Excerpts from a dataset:
**********
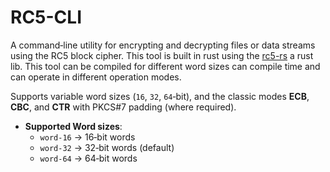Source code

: # RC5-CLI

A command‑line utility for encrypting and decrypting files or data streams using the RC5 block cipher. This tool is built
in rust using the [rc5-rs](./README.md) a rust lib. This tool can be compiled for different word sizes can compile time and
can operate in different operation modes.


Supports variable word sizes (`16`, `32`, `64`‑bit), and the classic modes **ECB**, **CBC**, and **CTR** with PKCS#7 padding (where required).


- **Supported Word sizes**:  
  - `word-16` → 16‑bit words  
  - `word-32` → 32‑bit words (default)  
  - `word-64` → 64‑bit words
**********
About this exercise.
Copy the data exactly. Pictures do not belong in the copy.

Response below.
Source code

: # RC5-CLI

A command‑line utility for encrypting and decrypting files or data streams using the RC5 block cipher. This tool is built
in rust using the [rc5-rs](./README.md) a rust lib. This tool can be compiled for different word sizes can compile time and
can operate in different operation modes.


Supports variable word sizes (`16`, `32`, `64`‑bit), and the classic modes **ECB**, **CBC**, and **CTR** with PKCS#7 padding (where required).


- **Supported Word sizes**:  
  - `word-16` → 16‑bit words  
  - `word-32` → 32‑bit words (default)  
  - `word-64` → 64‑bit words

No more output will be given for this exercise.